Fuchsien stehen im Garten Spalier
Eine weitere originelle Formation findet sich, hinter einer Hecke und einigen Obstbäumen verborgen, links neben der Einfahrt. Dort erstreckt sich im Wechselspiel von Sonne und Halbschatten ein gepflasterter Halbkreis mit strahlenförmigen Beeten und Wegen dazwischen. Die halbhohen Fuchsien wachsen dort wie an einem frei stehenden Spalier, gestützt durch Draht und Pfosten. Bei dieser Formation, die Pflegearbeiten wie das Ausbrechen welker Blüten und Blätter erleichtert, ging der Austragsbäuerin ihr Mann Anton tatkräftig zur Hand. Selbstverständlich sind auch hier die Sorten auf den Standort abgestimmt: Es gedeihen viele einfache, halbgefüllte und gefüllte Sorten wie ‘Pink Galore’, ‘New Fascination’ und ‘John Marsh’ sowie ‘Edeltraud Gloßner’, ‘Schloss Hexenagger’ oder ‘Ad van Heyst’.
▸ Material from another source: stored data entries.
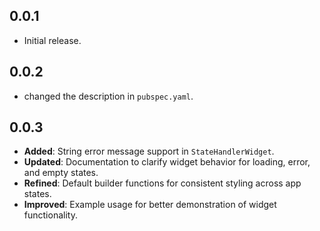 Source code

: ## 0.0.1

* Initial release.

## 0.0.2

* changed the description in `pubspec.yaml`.

## 0.0.3

- **Added**: String error message support in `StateHandlerWidget`.
- **Updated**: Documentation to clarify widget behavior for loading, error, and empty states.
- **Refined**: Default builder functions for consistent styling across app states.
- **Improved**: Example usage for better demonstration of widget functionality.

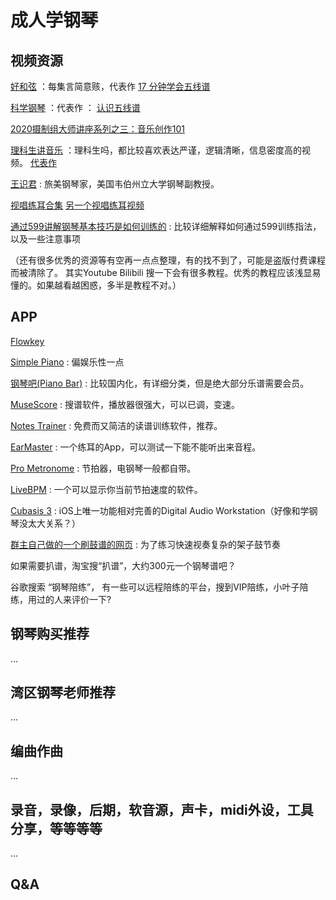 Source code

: # 成人学钢琴

## 视频资源
[好和弦](https://www.youtube.com/c/NiceChord%E5%A5%BD%E5%92%8C%E5%BC%A6)  ：每集言简意赅，代表作 [17 分钟学会五线谱](https://www.youtube.com/watch?v=qkt5X_4FJBY)

[科学钢琴](https://www.youtube.com/channel/UC5klt5JEz-CcNwPlLSHqlAQ) ：代表作 ： [认识五线谱](https://www.youtube.com/watch?v=o5p15cvndPw)

[2020摄制组大师讲座系列之三：音乐创作101](https://www.youtube.com/watch?v=zNMsMx6R2yk)

[理科生讲音乐](https://www.youtube.com/c/%E7%90%86%E7%A7%91%E7%94%9F%E8%AE%B2%E9%9F%B3%E4%B9%90) ：理科生吗，都比较喜欢表达严谨，逻辑清晰，信息密度高的视频。 [代表作](https://www.youtube.com/watch?v=vSqoWFauosM)

[王识君](https://www.youtube.com/channel/UC3vYz1SAtcbRhsatydObGQw) : 旅美钢琴家，美国韦伯州立大学钢琴副教授。

[视唱练耳合集](https://www.bilibili.com/video/BV1YK4y1P79E)
[另一个视唱练耳视频](https://www.youtube.com/watch?v=vsr5s0j4mlU&list=PLfI295NRzYD9kRTdL5xJwqnZocSnfLB2e&index=8) 

[通过599讲解钢琴基本技巧是如何训练的](https://www.bilibili.com/video/BV1pZ4y1j76T) : 比较详细解释如何通过599训练指法，以及一些注意事项


（还有很多优秀的资源等有空再一点点整理，有的找不到了，可能是盗版付费课程而被清除了。
其实Youtube Bilibili 搜一下会有很多教程。优秀的教程应该浅显易懂的。如果越看越困惑，多半是教程不对。）


## APP
[Flowkey](https://www.flowkey.com/en)

[Simple Piano](https://apps.apple.com/us/app/simply-piano-by-joytunes/id1019442026) : 偏娱乐性一点

[钢琴吧(Piano Bar)](https://www.tan8.com/) : 比较国内化，有详细分类，但是绝大部分乐谱需要会员。

[MuseScore](https://musescore.org/) : 搜谱软件，播放器很强大，可以已调，变速。

[Notes Trainer](https://apps.apple.com/us/app/notes-sight-reading-trainer/id874386416) : 免费而又简洁的读谱训练软件，推荐。

[EarMaster](https://www.earmaster.com/) : 一个练耳的App，可以测试一下能不能听出来音程。

[Pro Metronome](https://apps.apple.com/us/app/pro-metronome-tempo-beat-subdivision-polyrhythm/id477960671) : 节拍器，电钢琴一般都自带。

[LiveBPM](https://apps.apple.com/us/app/livebpm-beat-detector/id554766778) : 一个可以显示你当前节拍速度的软件。

[Cubasis 3](https://apps.apple.com/us/app/cubasis-3-daw-studio/id1207839273) : iOS上唯一功能相对完善的Digital Audio Workstation（好像和学钢琴没太大关系？）

[群主自己做的一个刷鼓谱的网页](https://master.dmgkx8n1iiiud.amplifyapp.com/) : 为了练习快速视奏复杂的架子鼓节奏

如果需要扒谱，淘宝搜“扒谱”，大约300元一个钢琴谱吧？

谷歌搜索 “钢琴陪练”， 有一些可以远程陪练的平台，搜到VIP陪练，小叶子陪练，用过的人来评价一下?


## 钢琴购买推荐
...

## 湾区钢琴老师推荐
...

## 编曲作曲
...

## 录音，录像，后期，软音源，声卡，midi外设，工具分享，等等等等
... 

## Q&A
Doch den richtigen Standort für die Fuchsien zu finden, gestaltet sich gar nicht so leicht, wie Stilla Radspieler schildert: „Jede Sorte ist anders und hat ganz spezielle Ansprüche. Und jedes Jahr ist die Witterung wieder anders. Man muss die Pflanzen ganz genau beobachten und dann den passenden Platz für sie finden!“  Trotzdem hat man das Gedeihen der Fuchsien nicht immer in der Hand. Manchmal, wie im letzten Jahr, ist der Sommer zu heiß und einige Exemplare überleben nicht. Manchmal reißt der Wind ganze Äste von groß gewachsenen Pflanzen ab. Deshalb nimmt die Sammlerin zum Ende des Winters immer wieder Stecklinge von den besonderen Sorten und zieht sie hinter dem Haus zu neuen Hochstämmchen und Büschen.

Gärtnern mit Staffelei und Betonmischer
Besonders auffällig ist, dass die Pflanzen nicht direkt im Boden wachsen, sondern samt ihrem Topf eingesenkt sind. Nur der Rand schaut noch heraus. „So kann ich die Töpfe im Herbst ausgraben und einwintern. Außerdem wachsen die Wurzeln durch die Abzugslöcher in die Erde und versorgen die Pflanze mit Nährstoffen“, erklärt die Gartenbäuerin das System. Ungewöhnlich ist auch, dass alle abgesenkten Fuchsien automatisch bewässert werden. „Wenn man so viele Pflanzen hat, kann man das kaum mehr anders regeln“, meint die Gartenbäuerin. „Jeder Sammler hat sich da über die Jahre seine Methoden angeeignet.“
Und deshalb gehören nebst gängigen Gartengeräten auch noch eine Staffelei zum Entspitzen der Triebe von Hochstämmchen, ein Gabelstapler zum Einwintern der schweren Töpfe und ein Ventilator im Gewächshaus zu ihrem Standard-Repertoire. Zum Vermengen der Erde für die Töpfe darf außerdem ein Betonmischer nicht fehlen.  
So kreativ Stilla Radspieler bei der Wahl ihrer Garten- und Pflegegeräte ist, so flexibel denkt sie auch in die Zukunft: „Freilich ist mir klar, dass ich diese große Sammlung nicht ewig behalten kann“. Aber dafür hat sie schon eine Lösung parat: winterharte Fuchsien. Diese Sorten können über den Winter im Freien bleiben und man erspart sich dadurch das aufwendige Einwintern. „Mit winterharten Fuchsien habe ich noch nicht so viel Erfahrung, aber es juckt mich, immer wieder einmal was Neues auszuprobieren“, meint die Austragsbäuerin vergnügt.